Friday, 2 May 2014

Allister Heath's disappearing homes conundrum

From City AM:

[The Labour Party] knows that landlords are hated – and blamed for pushing up house prices – just like bankers and energy suppliers, so its proposals [to try and cap rent increases] will be popular, even though they will merely exacerbate the problem.

Anything that cuts the returns to providing rented accommodation, or increases the inherent risks (by making contracts harder to end) will make marginal producers less viable and reduce supply.

Given that the buy to let bubble will probably burst when rates go up, this policy will reduce the supply of rentable properties, push up rents and may increase homelessness.


He's playing the "disappearing homes" card, just like he always does when somebody suggests any policy or tax change which might harm the Home-Owner-Ist cartel (landlords and bankers).

If landlords exit the market because rents are low, there'll be more homes for people to buy. So house prices will go down.

If rents go up as a result of rents being reduced (I'm not kidding - he actually says this) then landlords will come back into the market etc.

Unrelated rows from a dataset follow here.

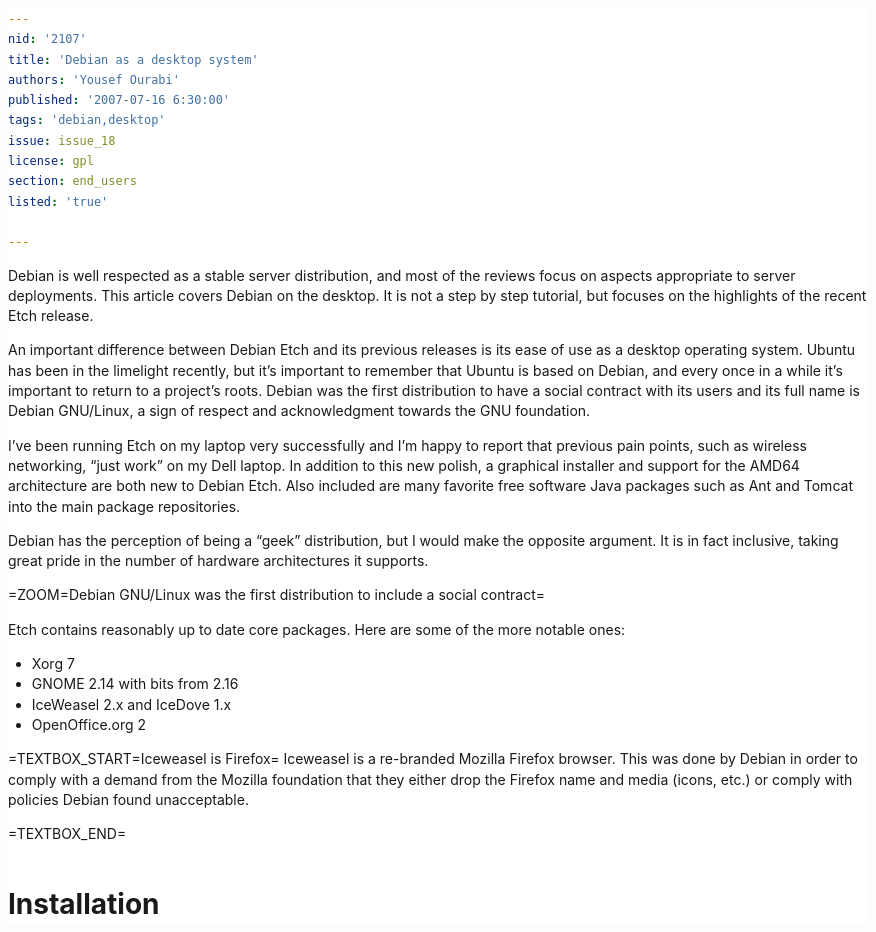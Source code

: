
 ```yaml
---
nid: '2107'
title: 'Debian as a desktop system'
authors: 'Yousef Ourabi'
published: '2007-07-16 6:30:00'
tags: 'debian,desktop'
issue: issue_18
license: gpl
section: end_users
listed: 'true'

---
```

Debian is well respected as a stable server distribution, and most of the reviews focus on aspects appropriate to server deployments. This article covers Debian on the desktop. It is not a step by step tutorial, but focuses on the highlights of the recent Etch release.





An important difference between Debian Etch and its previous releases is its ease of use as a desktop operating system. Ubuntu has been in the limelight recently, but it’s important to remember that Ubuntu is based on Debian, and every once in a while it’s important to return to a project’s roots. Debian was the first distribution to have a social contract with its users and its full name is Debian GNU/Linux, a sign of respect and acknowledgment towards the GNU foundation.

I’ve been running Etch on my laptop very successfully and I’m happy to report that previous pain points, such as wireless networking, “just work” on my Dell laptop. In addition to this new polish, a graphical installer and support for the AMD64 architecture are both new to Debian Etch. Also included are many favorite free software Java packages such as Ant and Tomcat into the main package repositories.

Debian has the perception of being a “geek” distribution, but I would make the opposite argument. It is in fact inclusive, taking great pride in the number of hardware architectures it supports.


=ZOOM=Debian GNU/Linux was the first distribution to include a social contract=

Etch contains reasonably up to date core packages. Here are some of the more notable ones:


* Xorg 7
* GNOME 2.14 with bits from 2.16
* IceWeasel 2.x and IceDove 1.x
* OpenOffice.org 2

=TEXTBOX_START=Iceweasel is Firefox=
 Iceweasel is a re-branded Mozilla Firefox browser. This was done by Debian in order to comply with a demand from the Mozilla foundation that they either drop the Firefox name and media (icons, etc.) or comply with policies Debian found unacceptable.


=TEXTBOX_END=

# Installation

Any tenant who can afford to pay rent will never end up homeless, he'll continue renting or he will buy one of the homes which landlords might sell, the price of which will settle down at something which the tenant can afford to buy with a mortgage and/or something which gives a reasonable "return on capital".

Rent controls are clearly a second-best policy, but they "work". That is because houses sell for the capitalised value of the rents, so cap the rents and you cap house prices. As long as that capitalised value is more than the construction costs, it is no disincentive to build more houses.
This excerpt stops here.